Most examples for setting the RTC on an ESP32 use WiFi or Ethernet connection and the builtin SNTP library or the NTPClient library. However, if a device operates in an environment without WiFi over 3G (as in our case), setting the RTC is not so straightforward.

This is just a quick note to understand the workings of timeservers and synchronizing the RTC using SNTP over TCP and UDP connections.

Getting the time isn't as easy as you'd think. Most examples for setting the RTC on an ESP32 use WiFi or Ethernet connection and the builtin SNTP library or the NTPClient library. However, if a device operates in an environment without WiFi over 3G (as in our case), setting the RTC is not so straightforward.

This is just a quick note to understand the workings of timeservers and synchronizing the RTC using SNTP.

The ESP32

An RTC is a real time clock which is capable of keeping accurate time. You can get access to time functions by including both <time.h> and <sys/time.h> as dependencies int your header files. The following code snippets are useful:

Getting the time

If you want to get time accurate the microsecond, you need to use the following functions.
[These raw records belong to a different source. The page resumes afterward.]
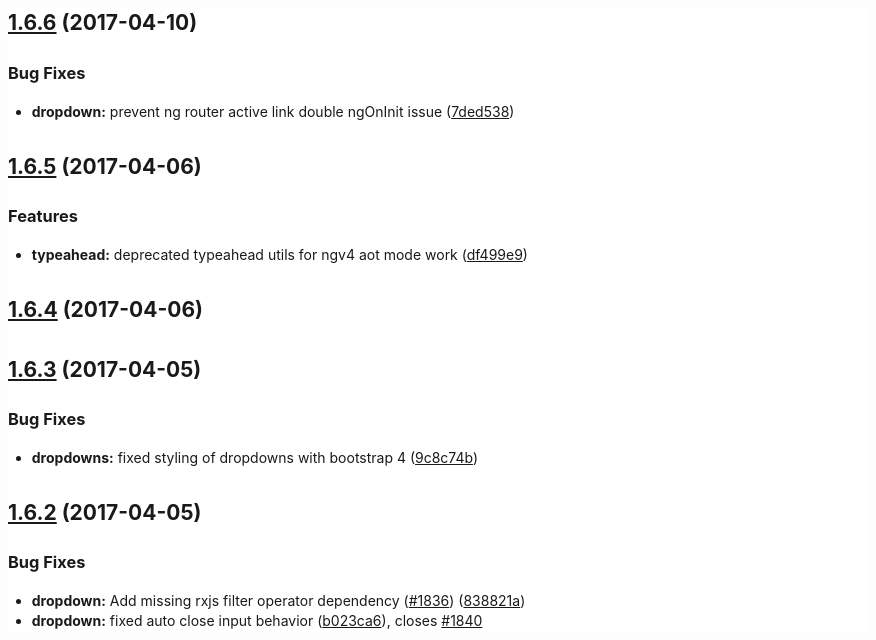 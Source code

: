 

<a name="1.6.6"></a>
## [1.6.6](https://github.com/valor-software/ngx-bootstrap/compare/v1.6.5...v1.6.6) (2017-04-10)


### Bug Fixes

* **dropdown:** prevent ng router active link double ngOnInit issue ([7ded538](https://github.com/valor-software/ngx-bootstrap/commit/7ded538))



<a name="1.6.5"></a>
## [1.6.5](https://github.com/valor-software/ngx-bootstrap/compare/v1.6.4...v1.6.5) (2017-04-06)


### Features

* **typeahead:** deprecated typeahead utils for ngv4 aot mode work ([df499e9](https://github.com/valor-software/ngx-bootstrap/commit/df499e9))



<a name="1.6.4"></a>
## [1.6.4](https://github.com/valor-software/ngx-bootstrap/compare/v1.6.3...v1.6.4) (2017-04-06)



<a name="1.6.3"></a>
## [1.6.3](https://github.com/valor-software/ngx-bootstrap/compare/v1.6.1...v1.6.3) (2017-04-05)


### Bug Fixes

* **dropdowns:** fixed styling of dropdowns with bootstrap 4 ([9c8c74b](https://github.com/valor-software/ngx-bootstrap/commit/9c8c74b))


<a name="1.6.2"></a>
## [1.6.2](https://github.com/valor-software/ng2-bootstrap/compare/v1.6.1...v1.6.2) (2017-04-05)


### Bug Fixes

* **dropdown:** Add missing rxjs filter operator dependency ([#1836](https://github.com/valor-software/ng2-bootstrap/issues/1836)) ([838821a](https://github.com/valor-software/ng2-bootstrap/commit/838821a))
* **dropdown:** fixed auto close input behavior ([b023ca6](https://github.com/valor-software/ng2-bootstrap/commit/b023ca6)), closes [#1840](https://github.com/valor-software/ng2-bootstrap/issues/1840)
    timeval tim; //Contains secs and usecs both as signed longs

    timezone tzone;     //Can set the timezone if you want it auto translated
    tzone.tz_dsttime = 0;
    tzone.tz_minuteswest = 0;

    gettimeofday(&tim, &tzone);

    uint64_print_hex((uint64_t) tim.tv_sec);    //I wrote these print functions. Will print out HEX rep of numbers
    uint64_print_hex((uint64_t) tim.tv_usec);

Setting the Time

This sets the clock to 100 seconds, 500 microseconds. Represents the Unix Epoch.

    struct timeval tv = { .tv_sec = 100, .tv_usec = 500 };
    settimeofday(&tv, NULL);

Time in General

Basically there is a standard way of representing time using an epoch. It works in the following way

  • Choose a start date (The unix epoch start data is midnight Jan 1st 1970)
  • Choose the precision you'll use to measure time (The unix epoch is in seconds)
  • Choose the size that an epoch value has ( The unix epoch is represented as a signed 32-bit integer )
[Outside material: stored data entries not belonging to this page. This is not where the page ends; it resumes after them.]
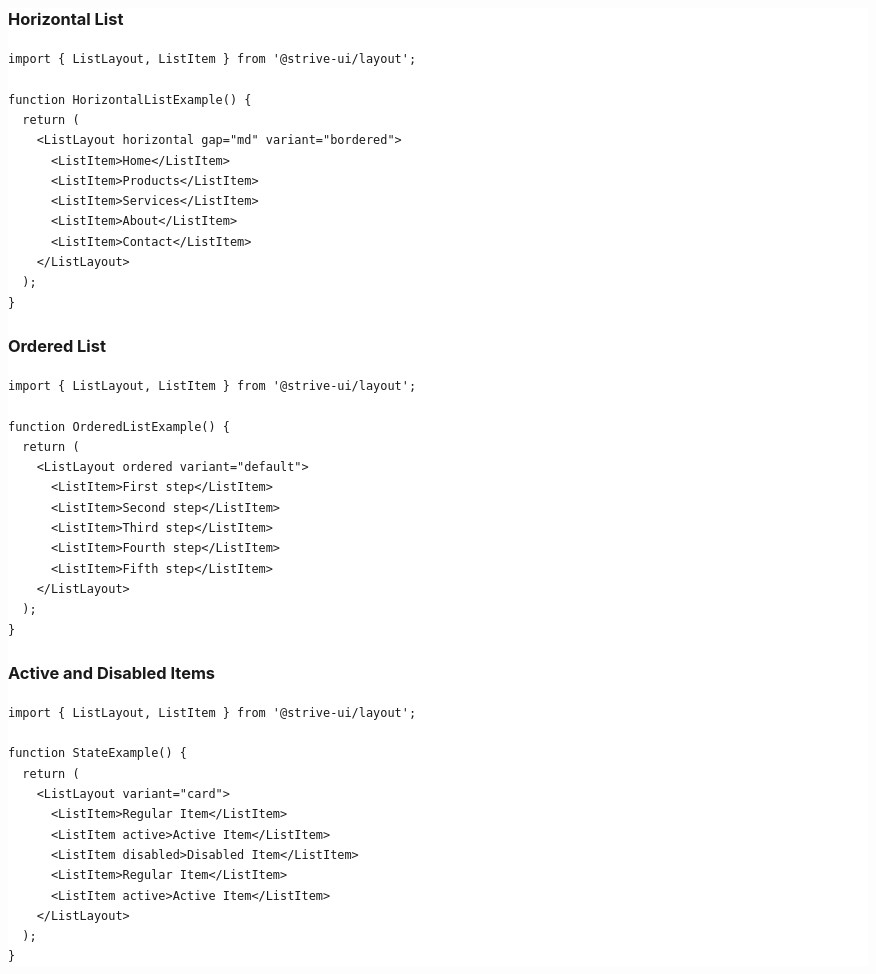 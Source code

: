 ### Horizontal List

```tsx
import { ListLayout, ListItem } from '@strive-ui/layout';

function HorizontalListExample() {
  return (
    <ListLayout horizontal gap="md" variant="bordered">
      <ListItem>Home</ListItem>
      <ListItem>Products</ListItem>
      <ListItem>Services</ListItem>
      <ListItem>About</ListItem>
      <ListItem>Contact</ListItem>
    </ListLayout>
  );
}
```

### Ordered List

```tsx
import { ListLayout, ListItem } from '@strive-ui/layout';

function OrderedListExample() {
  return (
    <ListLayout ordered variant="default">
      <ListItem>First step</ListItem>
      <ListItem>Second step</ListItem>
      <ListItem>Third step</ListItem>
      <ListItem>Fourth step</ListItem>
      <ListItem>Fifth step</ListItem>
    </ListLayout>
  );
}
```

### Active and Disabled Items

```tsx
import { ListLayout, ListItem } from '@strive-ui/layout';

function StateExample() {
  return (
    <ListLayout variant="card">
      <ListItem>Regular Item</ListItem>
      <ListItem active>Active Item</ListItem>
      <ListItem disabled>Disabled Item</ListItem>
      <ListItem>Regular Item</ListItem>
      <ListItem active>Active Item</ListItem>
    </ListLayout>
  );
}
```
Once you've done this you can measure time. However, there are a bunch of different standards that need to be translated so it's super important that if you're working with time you know exactly how the epoch and precision is calculated. The two I have come across are:

  • Unix Epoch, Seconds since midnight Jan 1st 1970 as 32-bit signed int
  • 1900 Epoch, microseconds since Jan 1st 1900 as 64-bit unsigned int

Inside the ESP32 as far as I can tell, time is represented by 64 bits, the first 32 bits are the unix epoch and the last 32 bits are the fractional micro second part.

Synchronizing Time

So now we have a standardized(ish) time measure. We need to tell our devices what time it is. This is where the SNTP (Simple Network Time Protocol) comes in to play.

We're using SNTP instead of NTP because we're working on an embedded system that requires speed. A really good site to understand is

I'll give a brief explanation though.

Time Servers

There are time servers set up that only keep time. You send them a request for time and they return the time. A good open time service is for world side NTP servers.

UDP

The request is sent over UDP. That means no socket is created. You simply throw your packet into the void towards an address and hopefully it'll get there. There is no guarantee so no response might mean the packet didn't make it. Normally though, if you sent the right packet to the right place it'll work.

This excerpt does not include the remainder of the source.